Considering the Hess's Law, the enthalpy change for the reaction is 790 kJ/mol.
Hess's Law indicates that the enthalpy change in a chemical reaction is the sum of the ∆H of each stage of the reaction will give us a value equal to the ∆H of the reaction when it occurs in a single stage.
In this case you want to calculate the enthalpy change of:
C(s) + 2 SrO(s) → CO₂ (g) + 2 Sr(s)
You know the following reactions, with their corresponding enthalpies:
Equation 1: 2 Sr (s) + O₂ (g) → 2 SrO (s) ∆H° = -1184 kJ/mol
Equation 2: CO₂ (g) → C (s) + O₂ (g) ∆H° = 394 kJ/mol
In this case, first, to obtain the enthalpy of the desired chemical reaction you need 1 mole of C (s) on reactant side and it is present in second equation. But since this equation has 1 mole of C (s) on the product side, it is necessary to locate this on the reactant side (invert the reaction). And when an equation is inverted, the sign of ΔH also changes.
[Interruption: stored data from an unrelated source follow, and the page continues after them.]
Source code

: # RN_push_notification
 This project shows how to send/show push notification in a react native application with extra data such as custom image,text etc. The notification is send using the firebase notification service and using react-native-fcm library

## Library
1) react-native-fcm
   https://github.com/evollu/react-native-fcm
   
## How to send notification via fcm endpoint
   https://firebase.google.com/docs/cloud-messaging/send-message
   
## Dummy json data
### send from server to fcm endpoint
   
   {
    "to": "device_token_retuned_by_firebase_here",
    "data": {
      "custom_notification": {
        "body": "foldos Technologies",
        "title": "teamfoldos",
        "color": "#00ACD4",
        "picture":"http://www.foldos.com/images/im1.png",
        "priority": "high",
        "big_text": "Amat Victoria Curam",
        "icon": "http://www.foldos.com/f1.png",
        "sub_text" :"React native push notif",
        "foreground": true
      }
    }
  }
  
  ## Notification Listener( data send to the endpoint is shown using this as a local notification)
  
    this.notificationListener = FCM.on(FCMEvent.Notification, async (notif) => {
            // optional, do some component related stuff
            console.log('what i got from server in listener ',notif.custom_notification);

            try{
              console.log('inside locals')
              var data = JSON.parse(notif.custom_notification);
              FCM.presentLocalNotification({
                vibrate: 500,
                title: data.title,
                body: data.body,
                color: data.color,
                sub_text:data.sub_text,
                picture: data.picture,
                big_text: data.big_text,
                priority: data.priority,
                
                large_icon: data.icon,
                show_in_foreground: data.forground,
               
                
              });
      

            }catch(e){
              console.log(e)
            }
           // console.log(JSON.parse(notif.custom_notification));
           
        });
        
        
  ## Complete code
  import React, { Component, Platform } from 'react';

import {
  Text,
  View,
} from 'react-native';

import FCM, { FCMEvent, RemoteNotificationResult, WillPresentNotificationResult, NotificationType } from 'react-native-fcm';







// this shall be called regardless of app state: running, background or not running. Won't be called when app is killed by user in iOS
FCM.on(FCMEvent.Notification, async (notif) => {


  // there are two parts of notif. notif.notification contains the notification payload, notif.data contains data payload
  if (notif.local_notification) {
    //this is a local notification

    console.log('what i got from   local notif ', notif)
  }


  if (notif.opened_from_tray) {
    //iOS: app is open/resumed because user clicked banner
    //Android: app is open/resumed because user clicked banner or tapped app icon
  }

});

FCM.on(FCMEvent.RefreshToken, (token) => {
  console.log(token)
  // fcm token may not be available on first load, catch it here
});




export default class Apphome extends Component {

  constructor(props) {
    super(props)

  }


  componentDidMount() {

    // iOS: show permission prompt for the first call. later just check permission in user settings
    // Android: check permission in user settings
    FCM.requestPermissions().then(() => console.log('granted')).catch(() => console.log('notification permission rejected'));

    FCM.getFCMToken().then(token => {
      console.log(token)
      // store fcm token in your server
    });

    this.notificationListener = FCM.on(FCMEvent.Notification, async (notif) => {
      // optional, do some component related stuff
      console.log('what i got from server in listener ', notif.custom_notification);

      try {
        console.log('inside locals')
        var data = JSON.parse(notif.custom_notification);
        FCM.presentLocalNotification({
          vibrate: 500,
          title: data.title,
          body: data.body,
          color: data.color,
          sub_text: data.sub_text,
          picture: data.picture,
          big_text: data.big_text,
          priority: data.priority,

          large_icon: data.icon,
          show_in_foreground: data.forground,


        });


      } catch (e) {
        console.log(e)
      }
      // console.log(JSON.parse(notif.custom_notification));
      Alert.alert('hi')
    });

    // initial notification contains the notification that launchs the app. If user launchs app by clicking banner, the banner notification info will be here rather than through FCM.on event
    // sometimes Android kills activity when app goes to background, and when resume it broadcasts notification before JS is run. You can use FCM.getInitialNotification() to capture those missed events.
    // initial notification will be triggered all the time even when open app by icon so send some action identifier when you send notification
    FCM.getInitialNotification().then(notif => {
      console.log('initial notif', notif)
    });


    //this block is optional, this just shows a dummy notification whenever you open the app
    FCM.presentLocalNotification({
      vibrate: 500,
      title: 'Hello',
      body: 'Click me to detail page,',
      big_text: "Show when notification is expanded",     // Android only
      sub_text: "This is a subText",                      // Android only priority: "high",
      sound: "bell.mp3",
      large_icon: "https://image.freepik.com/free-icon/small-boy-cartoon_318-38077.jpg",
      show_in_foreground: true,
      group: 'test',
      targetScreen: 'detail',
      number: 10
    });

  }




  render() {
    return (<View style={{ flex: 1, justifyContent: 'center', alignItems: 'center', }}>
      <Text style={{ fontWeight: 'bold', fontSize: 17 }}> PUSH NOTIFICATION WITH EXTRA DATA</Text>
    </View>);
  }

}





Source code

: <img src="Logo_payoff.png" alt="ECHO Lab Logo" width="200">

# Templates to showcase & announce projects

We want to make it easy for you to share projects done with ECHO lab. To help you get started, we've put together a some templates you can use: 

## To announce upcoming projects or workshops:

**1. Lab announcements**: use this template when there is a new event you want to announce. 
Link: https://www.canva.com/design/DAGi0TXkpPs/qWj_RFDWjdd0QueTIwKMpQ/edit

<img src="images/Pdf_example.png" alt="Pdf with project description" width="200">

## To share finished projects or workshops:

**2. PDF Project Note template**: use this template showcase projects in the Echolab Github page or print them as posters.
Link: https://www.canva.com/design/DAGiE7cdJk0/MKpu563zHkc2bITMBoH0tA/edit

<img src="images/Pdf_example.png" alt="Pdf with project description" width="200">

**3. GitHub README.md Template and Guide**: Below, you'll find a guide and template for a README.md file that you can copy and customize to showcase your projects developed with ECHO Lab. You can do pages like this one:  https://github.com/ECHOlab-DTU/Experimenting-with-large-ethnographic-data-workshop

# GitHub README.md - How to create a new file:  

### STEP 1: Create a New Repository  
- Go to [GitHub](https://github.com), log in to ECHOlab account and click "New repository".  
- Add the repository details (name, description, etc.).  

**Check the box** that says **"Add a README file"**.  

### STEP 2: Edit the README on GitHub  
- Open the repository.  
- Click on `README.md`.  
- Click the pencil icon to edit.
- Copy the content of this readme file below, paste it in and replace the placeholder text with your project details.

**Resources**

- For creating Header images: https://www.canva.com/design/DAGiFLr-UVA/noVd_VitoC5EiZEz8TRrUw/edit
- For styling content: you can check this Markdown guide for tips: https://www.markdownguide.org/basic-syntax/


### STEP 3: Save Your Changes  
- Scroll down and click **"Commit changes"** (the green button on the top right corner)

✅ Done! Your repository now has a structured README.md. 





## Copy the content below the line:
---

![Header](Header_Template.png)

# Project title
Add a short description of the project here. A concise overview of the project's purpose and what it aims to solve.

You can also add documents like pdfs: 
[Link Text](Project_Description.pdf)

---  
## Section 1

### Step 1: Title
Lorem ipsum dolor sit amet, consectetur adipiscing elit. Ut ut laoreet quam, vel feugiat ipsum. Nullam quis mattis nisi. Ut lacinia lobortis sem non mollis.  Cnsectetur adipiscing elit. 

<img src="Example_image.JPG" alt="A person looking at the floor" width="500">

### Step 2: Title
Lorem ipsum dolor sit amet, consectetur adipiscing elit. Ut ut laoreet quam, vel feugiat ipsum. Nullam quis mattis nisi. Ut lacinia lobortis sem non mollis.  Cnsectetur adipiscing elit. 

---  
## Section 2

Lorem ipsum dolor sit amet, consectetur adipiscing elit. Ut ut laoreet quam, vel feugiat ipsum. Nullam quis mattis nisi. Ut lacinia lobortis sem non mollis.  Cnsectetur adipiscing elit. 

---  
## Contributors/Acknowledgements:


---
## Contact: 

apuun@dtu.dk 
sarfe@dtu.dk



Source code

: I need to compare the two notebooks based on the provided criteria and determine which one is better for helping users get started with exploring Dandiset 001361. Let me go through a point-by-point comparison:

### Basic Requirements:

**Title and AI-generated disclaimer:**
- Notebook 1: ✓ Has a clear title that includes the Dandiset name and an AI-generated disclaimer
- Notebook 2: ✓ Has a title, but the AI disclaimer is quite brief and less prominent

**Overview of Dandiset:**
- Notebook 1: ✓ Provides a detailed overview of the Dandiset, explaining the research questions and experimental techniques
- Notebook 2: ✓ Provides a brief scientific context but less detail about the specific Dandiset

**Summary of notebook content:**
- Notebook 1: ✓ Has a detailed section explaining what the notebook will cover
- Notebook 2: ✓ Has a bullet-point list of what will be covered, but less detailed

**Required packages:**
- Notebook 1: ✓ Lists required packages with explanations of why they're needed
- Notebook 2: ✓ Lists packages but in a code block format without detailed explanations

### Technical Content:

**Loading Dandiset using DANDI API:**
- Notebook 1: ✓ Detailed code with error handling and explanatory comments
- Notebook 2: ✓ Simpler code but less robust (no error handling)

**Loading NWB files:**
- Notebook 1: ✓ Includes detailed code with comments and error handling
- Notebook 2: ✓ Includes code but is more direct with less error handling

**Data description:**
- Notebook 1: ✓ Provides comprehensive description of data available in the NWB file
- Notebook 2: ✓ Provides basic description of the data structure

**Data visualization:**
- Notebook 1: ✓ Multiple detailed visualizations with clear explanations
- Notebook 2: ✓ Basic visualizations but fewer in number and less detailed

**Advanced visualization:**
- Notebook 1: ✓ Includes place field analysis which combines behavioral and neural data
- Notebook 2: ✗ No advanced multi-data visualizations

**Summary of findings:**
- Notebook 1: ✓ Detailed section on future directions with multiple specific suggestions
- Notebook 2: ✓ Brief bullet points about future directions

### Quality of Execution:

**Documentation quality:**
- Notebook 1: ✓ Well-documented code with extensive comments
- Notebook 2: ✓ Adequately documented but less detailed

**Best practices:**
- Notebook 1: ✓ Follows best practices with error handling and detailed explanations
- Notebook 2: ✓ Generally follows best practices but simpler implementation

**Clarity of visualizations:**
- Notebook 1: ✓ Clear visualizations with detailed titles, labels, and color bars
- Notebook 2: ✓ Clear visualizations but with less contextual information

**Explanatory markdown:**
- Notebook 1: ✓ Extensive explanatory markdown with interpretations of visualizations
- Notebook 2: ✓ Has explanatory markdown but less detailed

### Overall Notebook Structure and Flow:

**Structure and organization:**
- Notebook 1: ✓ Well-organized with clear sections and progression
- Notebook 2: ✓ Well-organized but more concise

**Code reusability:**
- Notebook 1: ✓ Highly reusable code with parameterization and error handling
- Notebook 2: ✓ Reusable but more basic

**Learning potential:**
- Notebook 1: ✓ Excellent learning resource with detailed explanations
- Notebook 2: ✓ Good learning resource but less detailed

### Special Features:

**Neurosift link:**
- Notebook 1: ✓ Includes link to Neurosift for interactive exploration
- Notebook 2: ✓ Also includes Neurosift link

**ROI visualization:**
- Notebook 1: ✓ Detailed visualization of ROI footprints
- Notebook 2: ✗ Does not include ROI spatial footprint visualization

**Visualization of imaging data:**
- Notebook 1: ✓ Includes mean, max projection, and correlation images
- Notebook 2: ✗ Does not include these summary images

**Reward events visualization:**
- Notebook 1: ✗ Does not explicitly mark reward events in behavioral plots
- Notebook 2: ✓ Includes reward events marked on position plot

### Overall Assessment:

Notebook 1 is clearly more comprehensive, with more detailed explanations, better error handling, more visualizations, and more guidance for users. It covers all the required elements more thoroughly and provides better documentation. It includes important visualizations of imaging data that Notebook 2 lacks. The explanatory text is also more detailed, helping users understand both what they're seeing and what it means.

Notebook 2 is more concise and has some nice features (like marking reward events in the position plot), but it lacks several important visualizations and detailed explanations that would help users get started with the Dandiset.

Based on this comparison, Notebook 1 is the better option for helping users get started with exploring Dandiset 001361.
Now, 2 moles of SrO (s) must be a reactant and is present in the first equation. Since this equation has 2 moles of Sr0 (s) on the product side, it is necessary to locate the O on the reactant side (invert the reaction) and the sign of ΔH changes.
In summary, you know that two equations with their corresponding enthalpies are:
Equation 1: 2 SrO (s) → 2 Sr (s) + O₂ (g) ∆H° = 1184 kJ/mol
Equation 2: C (s) + O₂ (g) → CO₂ (g) ∆H° = -394 kJ/mol
Adding or canceling the reactants and products as appropriate, and adding the enthalpies algebraically, you obtain:
C(s) + 2 SrO(s) → CO₂ (g) + 2 Sr(s) ΔH= 790 kJ/mol
Finally, the enthalpy change for the reaction is 790 kJ/mol.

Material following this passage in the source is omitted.